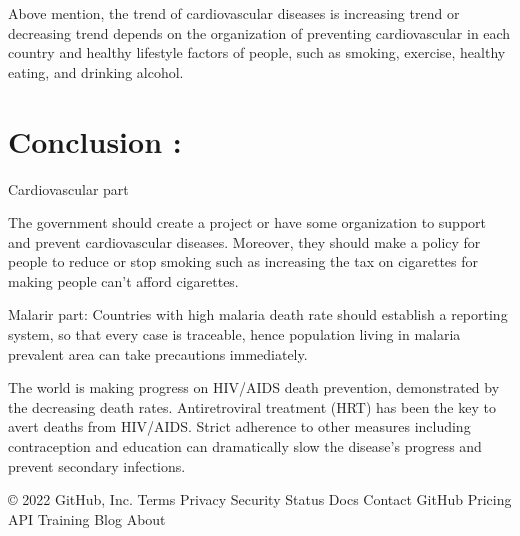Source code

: \documentclass[11pt,a4paper,]{article}
\begin{document}
Above mention, the trend of cardiovascular diseases is increasing trend or decreasing trend depends on the organization of preventing cardiovascular in each country and healthy lifestyle factors of people, such as smoking, exercise, healthy eating, and drinking alcohol.

\clearpage

\hypertarget{conclusion-1}{%
\section{Conclusion :}\label{conclusion-1}}

Cardiovascular part

The government should create a project or have some organization to support and prevent cardiovascular diseases. Moreover, they should make a policy for people to reduce or stop smoking such as increasing the tax on cigarettes for making people can't afford cigarettes.

Malarir part:
Countries with high malaria death rate should establish a reporting system, so that every case is traceable, hence population living in malaria prevalent area can take precautions immediately.

The world is making progress on HIV/AIDS death prevention, demonstrated by the decreasing death rates. Antiretroviral treatment (HRT) has been the key to avert deaths from HIV/AIDS. Strict adherence to other measures including contraception and education can dramatically slow the disease's progress and prevent secondary infections.

\clearpage

© 2022 GitHub, Inc.
Terms
Privacy
Security
Status
Docs
Contact GitHub
Pricing
API
Training
Blog
About

\printbibliography
\end{document}
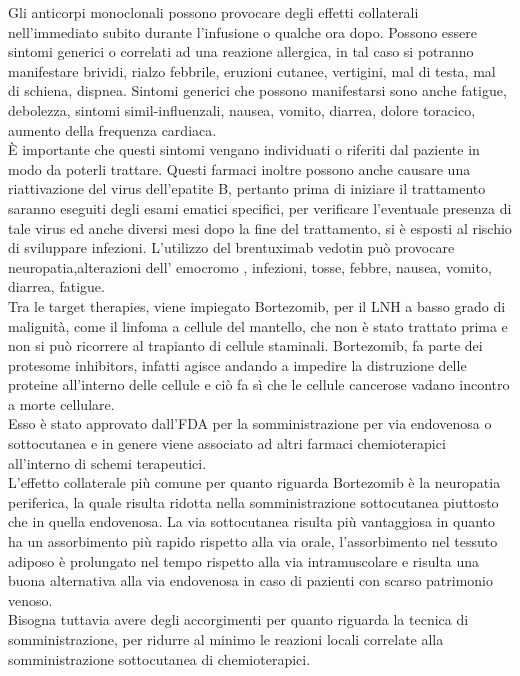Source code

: Gli anticorpi monoclonali possono provocare degli effetti collaterali nell’immediato subito durante l’infusione o 
qualche ora dopo. 
Possono essere sintomi generici o correlati ad una reazione allergica, in tal caso si potranno manifestare brividi, 
rialzo febbrile, eruzioni cutanee, vertigini, mal di testa, mal di schiena, dispnea. 
Sintomi generici che possono manifestarsi sono anche  fatigue, debolezza, sintomi simil-influenzali, nausea, vomito, 
diarrea, dolore toracico, aumento della frequenza cardiaca\cite{LLSIMMUNO}.\\
È importante che questi sintomi vengano individuati o riferiti dal paziente in modo da poterli trattare.		
Questi farmaci inoltre possono anche causare una riattivazione del virus dell’epatite B, pertanto prima di iniziare 
il trattamento saranno eseguiti degli esami ematici specifici, per verificare l’eventuale presenza di tale virus ed 
anche diversi mesi dopo la fine del trattamento, si è esposti al rischio di sviluppare infezioni. 
L’utilizzo del brentuximab vedotin può provocare neuropatia,alterazioni  dell’ emocromo , infezioni, tosse, febbre, 
nausea, vomito, diarrea, fatigue\cite{IMMUNOTP}.\\

Tra le target therapies, viene impiegato Bortezomib, per il LNH a basso grado di malignità, come il linfoma a cellule del 
mantello, che non è stato trattato prima e non si può ricorrere al trapianto di cellule staminali.
Bortezomib, fa parte dei protesome inhibitors, infatti agisce andando a impedire la distruzione 
delle proteine all’interno delle cellule e ciò fa sì che le cellule cancerose vadano incontro a 
morte cellulare\cite{LYMPHOMACTION}.\\
Esso è stato approvato dall’FDA per la somministrazione per via endovenosa o sottocutanea e in genere viene associato 
ad altri farmaci chemioterapici all’interno di schemi terapeutici.\\ L’effetto collaterale più comune per quanto 
riguarda Bortezomib è la neuropatia periferica, la quale risulta ridotta nella somministrazione sottocutanea piuttosto 
che in quella endovenosa. La via sottocutanea risulta più vantaggiosa in quanto ha un assorbimento più rapido rispetto 
alla via orale, l’assorbimento nel tessuto adiposo è prolungato nel tempo rispetto alla via intramuscolare e 
risulta una buona alternativa alla via endovenosa in caso di pazienti con scarso patrimonio venoso\cite{BORTEZOMIB}.\\
Bisogna tuttavia avere degli accorgimenti per quanto riguarda la tecnica di somministrazione, per ridurre al minimo 
le reazioni locali correlate alla somministrazione sottocutanea di chemioterapici.\\

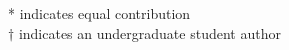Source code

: \documentclass[letterpaper,11pt]{article}
\newlength{\outerbordwidth}
\newcommand{\resheading}[1]{\vspace{8pt}
  \parbox{\textwidth}{
  \setlength{\FrameSep}{\outerbordwidth}
\setlength{\fboxsep}{0pt}
\framebox[\textwidth][l]{\setlength{\fboxsep}{4pt}\fcolorbox{shadecolorB}{shadecolorB}{\textbf{\sffamily{\mbox{~}\makebox[6.262in][l]{\large #1} \vphantom{p\^{E}}}}}}
  }
  \vspace{-5pt}
}
\begin{document}
* indicates equal contribution \\
$\dagger$ indicates an undergraduate student author


\begin{comment}
\resheading{Oral Presentations}
\begin{etaremune}[itemsep=-2pt]
	\item \textbf{Hamilton JJ}, Garcia SL, Brown BS, Oyserman BO, Moya F, Bertilsson S, Malmstrom RR, Forest KT, and KD McMahon. \emph{Microbial Ecosystems Biology: A Framework for Scaling from Genomes to Ecosystems}. Association of Environmental Engineering and Science Professors Research and Education Conference. Ann Arbor, MI, June 2017.
	\item \textbf{Hamilton JJ}. \emph{Diving Into Freshwater Microbial Genomes to Infer
Bacterial Traits}. Wisconsin Ecology 22nd Annual Fall Symposium. Madison, WI, October 2016.
	\item \textbf{Hamilton JJ} and JL Reed. \emph{Thermodynamics and H$_2$ Transfer in a Methanogenic,
Syntrophic Community.} COBRA 2014: 3rd Conference on Constraint-Based Reconstruction and Analysis, Charlottesville, VA, May 2014.
	\item \textbf{Hamilton JJ} and JL Reed. \emph{Identification of Functional Differences in Cyanobacterial Metabolic Networks Using Constraint-Based Models.} American Society of Microbiology (ASM) General Meeting, Denver, CO, May 2013.
	\item \textbf{Hamilton JJ}, Dwivedi V, and JL Reed. \emph{Thermodynamics-Based Flux-Balance Analysis: Incorporation of Thermodynamic and Metabolomic Data Into Genome-Scale Constraint-Based Models.} American Institute of Chemical Engineers Annual Meeting, Pittsburgh, PA, October 2012.
	\item \textbf{Hamilton JJ} and JL Reed. \emph{Comparison of Microbial Metabolic Networks to Guide Background Strain Selection.} American Chemical Society National Meeting, San Diego, CA, March 2012.
	\item  \textbf{Hamilton JJ} and JL Reed. \emph{Genome Alignment and Pair-Wise Comparison of Microbial Metabolic Networks Identifies Novel Potential Drug Targets.} American Institute of Chemical Engineers Annual Meeting, Minneapolis, MN, October 2011.
\end{etaremune}
\end{comment}
\end{document}
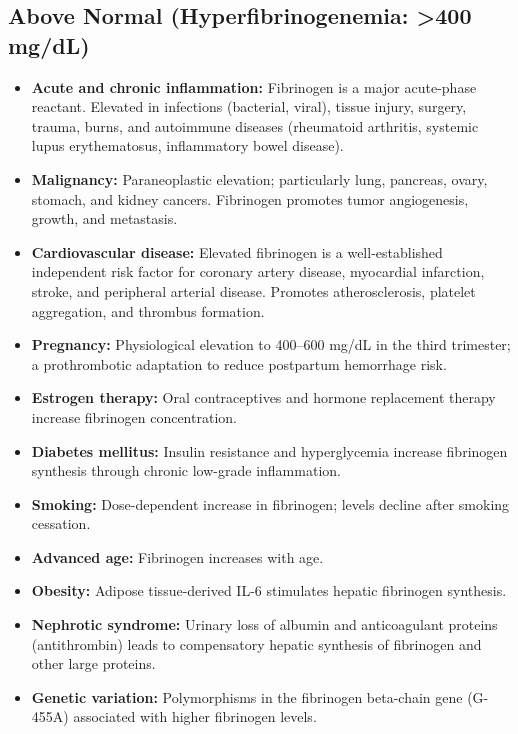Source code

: \subsection*{Above Normal (Hyperfibrinogenemia: >400 mg/dL)}
\begin{itemize}
  \item \textbf{Acute and chronic inflammation:} Fibrinogen is a major acute-phase reactant. Elevated in infections (bacterial, viral), tissue injury, surgery, trauma, burns, and autoimmune diseases (rheumatoid arthritis, systemic lupus erythematosus, inflammatory bowel disease).
  \item \textbf{Malignancy:} Paraneoplastic elevation; particularly lung, pancreas, ovary, stomach, and kidney cancers. Fibrinogen promotes tumor angiogenesis, growth, and metastasis.
  \item \textbf{Cardiovascular disease:} Elevated fibrinogen is a well-established independent risk factor for coronary artery disease, myocardial infarction, stroke, and peripheral arterial disease. Promotes atherosclerosis, platelet aggregation, and thrombus formation.
  \item \textbf{Pregnancy:} Physiological elevation to 400--600 mg/dL in the third trimester; a prothrombotic adaptation to reduce postpartum hemorrhage risk.
  \item \textbf{Estrogen therapy:} Oral contraceptives and hormone replacement therapy increase fibrinogen concentration.
  \item \textbf{Diabetes mellitus:} Insulin resistance and hyperglycemia increase fibrinogen synthesis through chronic low-grade inflammation.
  \item \textbf{Smoking:} Dose-dependent increase in fibrinogen; levels decline after smoking cessation.
  \item \textbf{Advanced age:} Fibrinogen increases with age.
  \item \textbf{Obesity:} Adipose tissue-derived IL-6 stimulates hepatic fibrinogen synthesis.
  \item \textbf{Nephrotic syndrome:} Urinary loss of albumin and anticoagulant proteins (antithrombin) leads to compensatory hepatic synthesis of fibrinogen and other large proteins.
  \item \textbf{Genetic variation:} Polymorphisms in the fibrinogen beta-chain gene (G-455A) associated with higher fibrinogen levels.
\end{itemize}

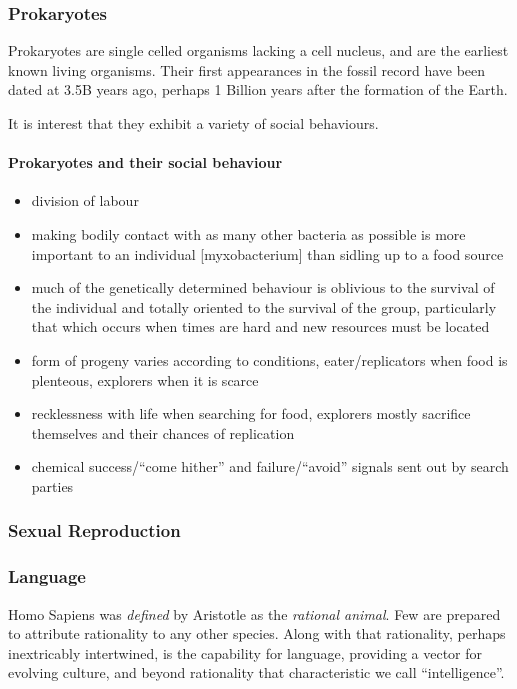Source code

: \documentclass[10pt,titlepage]{article}
\begin{document}
\subsubsection {Prokaryotes}

Prokaryotes are single celled organisms lacking a cell nucleus, and are the earliest known living organisms.
Their first appearances in the fossil record have been dated at 3.5B years ago, perhaps 1 Billion years after the formation of the Earth. 


It is interest that they exhibit a variety of social behaviours.

\paragraph{Prokaryotes and their social behaviour}
  \begin{itemize}
  \item  division of labour
  \item making bodily contact with as many other bacteria as possible is more important to an individual [myxobacterium] than sidling up to a food source
  \item much of the genetically determined behaviour is oblivious to the survival of the individual and totally oriented to the survival of the group, particularly that which occurs when times are hard and new resources must be located
  \item form of progeny varies according to conditions, eater/replicators when food is plenteous, explorers when it is scarce
  \item recklessness with life when searching for food, explorers mostly sacrifice themselves and their chances of replication
  \item chemical success/``come hither'' and failure/``avoid'' signals sent out by search parties
    \end{itemize}

\subsubsection{Sexual Reproduction}

\subsubsection{Language}

Homo Sapiens was \emph{defined} by Aristotle as the \emph{rational animal}.
Few are prepared to attribute rationality to any other species.
Along with that rationality, perhaps inextricably intertwined, is the capability for language, providing a vector for evolving culture, and beyond rationality that characteristic we call ``intelligence''.
\end{document}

What needs to be done: Look back at the data above. Transcribe exactly the lines starting at the line that contains "It is interest" and ending at the line that contains "division of labour".

Answer box:
It is interest that they exhibit a variety of social behaviours.

\paragraph{Prokaryotes and their social behaviour}
  \begin{itemize}
  \item  division of labour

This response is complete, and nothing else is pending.